Talk about anticlimactic.
Heading into tonight, then, I just hope that we get a better show. No, Kobe won’t be playing and for some Lakers’ fans that may take some of the luster off this game. As I noted up top, it certainly will be a bit strange without him. But tonight’s contest will still be the best collection of talent seen on a basketball court this year. Not only are they the league’s elite players, some are just coming into their own as stars and will be making what will be their first of many more appearances in this game.
As with any all-star game, one of the things I’m looking forward to most — besides those special singular plays that only these guys can provide — is the individual match ups that have the potential to advance (or in some cases, trigger) a rivalry. So give me some possessions where LeBron and Durant go at each other. Let me see Damian Lillard and Kyrie Irving have their moments of going back and forth. I also wouldn’t mind some old school battles in the paint between Roy Hibbert and Dwight Howard.

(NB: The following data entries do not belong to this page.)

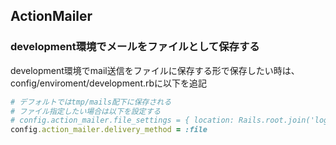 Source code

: ## ActionMailer
### development環境でメールをファイルとして保存する
development環境でmail送信をファイルに保存する形で保存したい時は、config/enviroment/development.rbに以下を追記
```rb
# デフォルトではtmp/mails配下に保存される
# ファイル指定したい場合は以下を設定する
# config.action_mailer.file_settings = { location: Rails.root.join('log/mails')}
config.action_mailer.delivery_method = :file
```
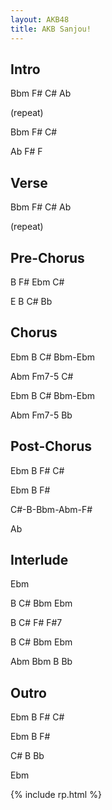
 ```yaml
---
layout: AKB48
title: AKB Sanjou!
---
```

## Intro 
Bbm F# C# Ab 

(repeat) 

Bbm F# C# 

Ab F# F 

## Verse 
Bbm F# C# Ab 

(repeat) 

## Pre-Chorus 
B F# Ebm C# 

E B C# Bb 

## Chorus 
Ebm B C# Bbm-Ebm 

Abm Fm7-5 C# 

Ebm B C# Bbm-Ebm 

Abm Fm7-5 Bb 

## Post-Chorus 
Ebm B F# C# 

Ebm B F# 

C#-B-Bbm-Abm-F# 

Ab 

## Interlude 
Ebm 

B C# Bbm Ebm 

B C# F# F#7 

B C# Bbm Ebm 

Abm Bbm B Bb 

## Outro 
Ebm B F# C# 

Ebm B F# 

C# B Bb 

Ebm 

{% include rp.html %}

As always, though, what I truly want is a close game at the end. A five or six point game with under 5 minutes allows the coaches to insert their best players to decide the game. It also turns what is meant to be a fun showcase into a game where each side allows their competitiveness to take over to try and get a win. Guys start playing hard on both ends and we get to see who really can raise their game and stand out amongst the game’s very best. Let’s see Durant hit a dagger jumper with LeBron draped all over him defensively. Let’s see Curry hit a crazy step-back with Paul George extending to try and contest. Let’s see the best players playing their best ball with the game close in the final minutes. That’s not asking too much, is it?